So, a Norwegian paper has gained access to all of the diplomatic cables that Wikileaks had access to; the fun thing is their proud trumpeting that they have no restrictions on how to use the material. Bit confused, there--I thought Wikileaks had no restrictions on how to use the material, either...
In a similar vein, the UN has finally finished considering the issue and has released a joint statement on Wikileaks that is, all things considered, surprisingly fair. We're the United States, and we don't listen to the UN--occasionally to our detriment--but it's a reasonable, solidly considered decision.
Back to the vids. I do plan on finishing this list, damn it...
Dude, you have no Quran
Mostly just a news clip, but the skateboarder hit huge on public consciousness. And yes, there's also a song.
Antoine Dodson: Bed Intruder
Antoine Dodson, everybody. This one went everywhere. Almost instantaneously it became an Auto-Tune song, which eventually went on iTunes due to sheer popularity. And it's one of the few cases where the spoof videos weren't as over-the-top as the original news interview!
There was a choral version; a video featuring a little girl trying to sing the song; and a high school marching band released videos of song rehearsals as well as actually marching on the field.
There were cat remixes; a capella versions; and a spoof version involving the summoning of the Inner Shatner.
It finally comes full-circle with CBS Online News' division interviewing Dodson about his internet celebrity. (What kills me about that vid? How unnatural the reporter makes "Auto-Tune the News" sound. Lady, do you even own a computer to use beyond sitting in front of it and staring fixedly at the camera?)
Gingers have souls!
On the surface, this is specious beyond all belief--assuming we believe in the concept of souls, of course red-haired people have them! But this is Murphy Brown/Dan Quayle territory--he's upset because South Park--a series which holds no sacred cows--attacked red-haired people for being 'soulless'. Um...look...kid? It's a cartoon. Calm down.
Why Single Girls Want to Meet European Men
I...have no place in my head for this. I so want this to be a parody video. It really doesn't seem to be.
My brain is now scared.
Speaking of having no place in my brain for this...This is seven and a half minutes of cracked clear out of the universe, the blonde version. In her own words: "I channel all consciousness but did not realize this when I made this video." Yeah, Colleen, based on this, there's a lot you don't realize.
In her own words: "Asking an alien whether or not they're from the light is meaningless." Oookay. Sometimes, they fool you by walking upright. This video serves best as a necessary reminder, I think.
Psycho Girl Freaks Out
Five million people turned to YouTube to see this one. Warning: there's a little bit of cursing, but there's a solid metric ton of migraine-inducing screaming. Just because she can't belt out Celine Dion. Stunningly bizarre.
Fainting Goat Kittens
As the copy-over said on the Videogum site, this is both cute and depressing. Apparently, both kittens have an actual ailment called myotonia congenita, the same disease responsible for the so-called 'fainting goats'. Hence the video name. One has since died--of respiratory complications, not the disease (per se; it can cause respiratory issues as a side effect). The grey-mix kitten is still around, how'ver--and still fainting at any sudden noise.
How to Protect Yourself with a Rolled-Up Magazine
This is serious martial arts. You can protect yourself with a rolled-up magazine. And then beat up your attacker with the fold-up chair to finish him off.
One Man's VCR Collection
It's like a train wreck, in a sense: it's hard to look away from. It's not the haircut, the accent, or even the material; but it's the whole being more than the sum of its parts.
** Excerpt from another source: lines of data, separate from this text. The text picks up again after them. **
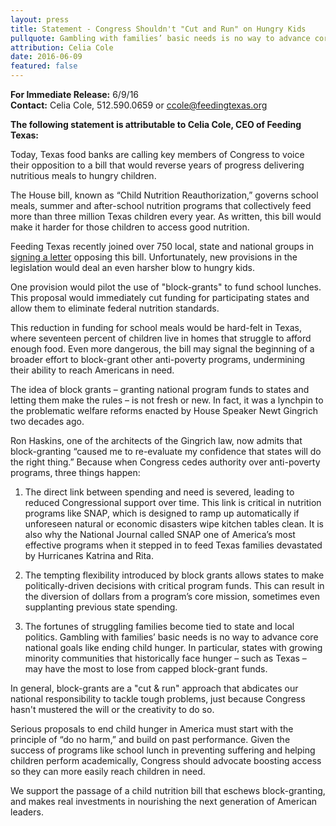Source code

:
 ```yaml
---
layout: press
title: Statement - Congress Shouldn't "Cut and Run" on Hungry Kids
pullquote: Gambling with families’ basic needs is no way to advance core national goals like ending child hunger.
attribution: Celia Cole
date: 2016-06-09
featured: false
---  
```

**For Immediate Release:** 6/9/16    
**Contact:** Celia Cole, 512.590.0659 or ccole@feedingtexas.org

**The following statement is attributable to Celia Cole, CEO of Feeding Texas:**
 
Today, Texas food banks are calling key members of Congress to voice their opposition to a bill that would reverse years of progress delivering nutritious meals to hungry children. 
 
The House bill, known as “Child Nutrition Reauthorization,” governs school meals, summer and after-school nutrition programs that collectively feed more than three million Texas children every year. As written, this bill would make it harder for those children to access good nutrition. 
 
Feeding Texas recently joined over 750 local, state and national groups in [signing a letter](http://frac.org/pdf/house-cn-bill-opposition-letter-may-2016.pdf) opposing this bill. Unfortunately, new provisions in the legislation would deal an even harsher blow to hungry kids.
 
One provision would pilot the use of "block-grants" to fund school lunches. This proposal would immediately cut funding for participating states and allow them to eliminate federal nutrition standards.
 
This reduction in funding for school meals would be hard-felt in Texas, where seventeen percent of children live in homes that struggle to afford enough food. Even more dangerous, the bill may signal the beginning of a broader effort to block-grant other anti-poverty programs, undermining their ability to reach Americans in need. 
 
The idea of block grants – granting national program funds to states and letting them make the rules – is not fresh or new. In fact, it was a lynchpin to the problematic welfare reforms enacted by House Speaker Newt Gingrich two decades ago.
 
Ron Haskins, one of the architects of the Gingrich law, now admits that block-granting “caused me to re-evaluate my confidence that states will do the right thing.” Because when Congress cedes authority over anti-poverty programs, three things happen:
 
1) The direct link between spending and need is severed, leading to reduced Congressional support over time. This link is critical in nutrition programs like SNAP, which is designed to ramp up automatically if unforeseen natural or economic disasters wipe kitchen tables clean. It is also why the National Journal called SNAP one of America’s most effective programs when it stepped in to feed Texas families devastated by Hurricanes Katrina and Rita.
 
2) The tempting flexibility introduced by block grants allows states to make politically-driven decisions with critical program funds. This can result in the diversion of dollars from a program’s core mission, sometimes even supplanting previous state spending.
 
3) The fortunes of struggling families become tied to state and local politics. Gambling with families’ basic needs is no way to advance core national goals like ending child hunger. In particular, states with growing minority communities that historically face hunger – such as Texas – may have the most to lose from capped block-grant funds.
 
In general, block-grants are a "cut & run" approach that abdicates our national responsibility to tackle tough problems, just because Congress hasn't mustered the will or the creativity to do so. 
 
Serious proposals to end child hunger in America must start with the principle of “do no harm,” and build on past performance. Given the success of programs like school lunch in preventing suffering and helping children perform academically, Congress should advocate boosting access so they can more easily reach children in need. 
 
We support the passage of a child nutrition bill that eschews block-granting, and makes real investments in nourishing the next generation of American leaders.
And boy, are there a lot of parts. On shelves.
If you watch the whole thing, by the way, eight minutes of your life are now gone. Enjoy.
Homeless man under pressure
Videogum says "This is the video of the day, apparently, because it combines everyone’s three favorite things: David Bowie, the Muppets, and systemic economic inequality." While they're right, it should be noted, this man isn't homeless. But he is a street performer, and street performers know intimately what it's like out there, for people who don't have the skills to turn performance into a paycheck. Just ask Amanda Palmer.
Besides, I think Kermit would approve of the cause.
Hand Model Ellen Sirot
In the words of Miss Sirot: "I view my hands as elite athletes...And so everything I do is to protect them from being in any jeopardy or any danger in any way. So for me, that means no cooking, no cleaning, no taking out the garbage, no opening cans, no opening windows, no opening doors, no gardening, no sports, no no no no no. A million no's."
I can't put it any better than she does. Must pay well enough to pay other people to do everything for her...
...yes, there's one more of these coming. But only one more.